>>>>

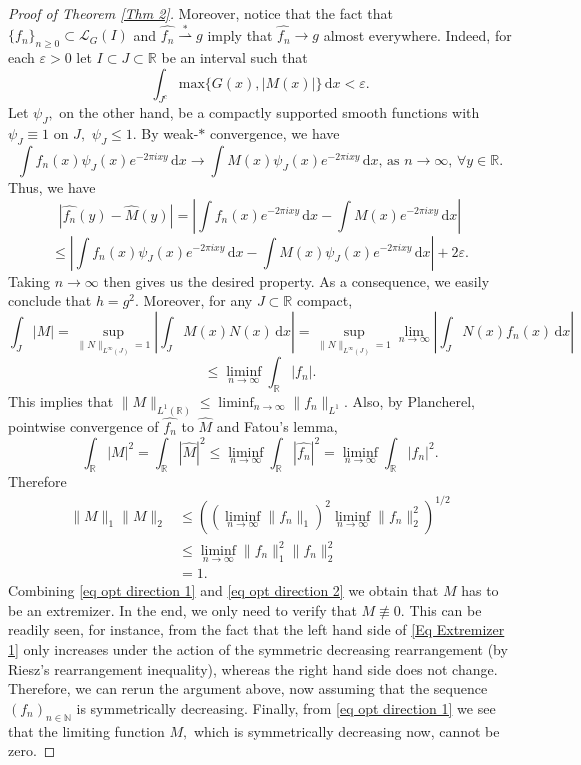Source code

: \documentclass[11pt, reqno]{amsart}
\newcommand{\mmd}{ \mathrm{d}}
\numberwithin{equation}{section}
\newcommand{\R}{{\mathbb R}}
\newcommand{\N}{{\mathbb N}}
\begin{document}
\begin{proof}[Proof of Theorem \ref{Thm 2}]
Moreover, notice that the fact that $\{f_n\}_{n \ge 0} \subset \mathcal{L}_G(I)$ and $\widehat{f_n} \overset{\ast}{\rightharpoonup} g$ imply that $\widehat{f_n} \to g$ almost everywhere. Indeed, for each $\varepsilon > 0$ let $I \subset J \subset \R$ be an interval
such that 
$$\int_{J^{c}} \text{max}\{G(x),|M(x)|\} \, \mmd x < \varepsilon.$$
Let $\psi_J,$ on the other hand, be a compactly supported smooth functions with $\psi_J \equiv 1$ on $J,$ $\psi_J \le 1.$ By weak-$*$ convergence, we have
\[
\int f_n(x) \psi_J(x) e^{-2 \pi i x y} \, \mmd x \to \int M(x) \psi_J(x) e^{-2 \pi i x y} \, \mmd x, \, \text{as } n \to \infty, \, \forall y \in \R.
\]
Thus, we have 
\[
|\widehat{f_n}(y) - \widehat{M}(y)| = \left|\int f_n(x) e^{-2 \pi i x y} \, \mmd x - \int M(x) e^{-2 \pi i x y} \, \mmd x \right| 
\]
\[
\le \left| \int f_n(x) \psi_J(x) e^{-2 \pi i x y} \, \mmd x - \int M(x) \psi_J(x) e^{-2 \pi i x y} \, \mmd x\right| + 2 \varepsilon.
\]
Taking $n \to \infty$ then gives us the desired property. As a consequence, we easily conclude that $h = g^2.$ Moreover, for any $J \subset \R$ compact,
$$
\int_{J}|M| = \sup_{\|N\|_{L^{\infty}(J)} = 1} \left| \int_{J} M(x) N(x) \, \mmd x \right| = \sup_{\|N\|_{L^{\infty}(J)} = 1} \lim_{n \to \infty}\left| \int_{J} N(x) f_n(x) \, \mmd x \right|
$$
$$
\le \liminf_{n\to\infty}\int_{\R} |f_n|.
$$
This implies that $\|M\|_{L^1(\R)} \le \liminf_{n \to \infty} \|f_n\|_{L^1}$. Also, by Plancherel, pointwise convergence of $\widehat{f_n}$ to $\widehat{M}$ and Fatou's lemma,
$$
\int_{\R}|M|^{2} = \int_{\R} |\widehat{M}|^2 \leq \liminf_{n\to\infty}\int_{\R} |\widehat{f_n}|^2 = \liminf_{n \to \infty} \int_{\R} |f_n|^2.
$$
Therefore
\begin{align}\label{eq opt direction 2}
\|M\|_{1}\|M\|_{2}&\leq ((\liminf_{n\to\infty}\|f_n\|_1)^{2}\liminf_{n\to\infty} \|f_n\|_{2}^2)^{1/2}\nonumber\\
&\leq \liminf_{n\to\infty} \|f_n\|^{2}_1\|f_n\|^{2}_2\nonumber\\
&=1. 
\end{align}
Combining \eqref{eq opt direction 1} and \eqref{eq opt direction 2} we obtain that $M$ has to be an extremizer. In the end, we only need to verify that $M \not\equiv 0.$ This can be readily seen, for 
instance, from the fact that the left hand side of \eqref{Eq Extremizer 1} only increases under the action of the symmetric decreasing 
rearrangement (by Riesz's rearrangement inequality), whereas the right hand side does not change. Therefore, we can rerun the argument above, now assuming that the sequence $(f_n)_{n \in \N}$ is symmetrically decreasing.
Finally, from \eqref{eq opt direction 1} we see that the limiting function $M,$ which is symmetrically decreasing now, cannot be zero. 

\end{proof}
\end{document}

<<<<

**The problem:**
Search the entries for the word "hand", then copy every line in which it is found.

**Written solution:**
Let $\psi_J,$ on the other hand, be a compactly supported smooth functions with $\psi_J \equiv 1$ on $J,$ $\psi_J \le 1.$ By weak-$*$ convergence, we have
instance, from the fact that the left hand side of \eqref{Eq Extremizer 1} only increases under the action of the symmetric decreasing 
rearrangement (by Riesz's rearrangement inequality), whereas the right hand side does not change. Therefore, we can rerun the argument above, now assuming that the sequence $(f_n)_{n \in \N}$ is symmetrically decreasing.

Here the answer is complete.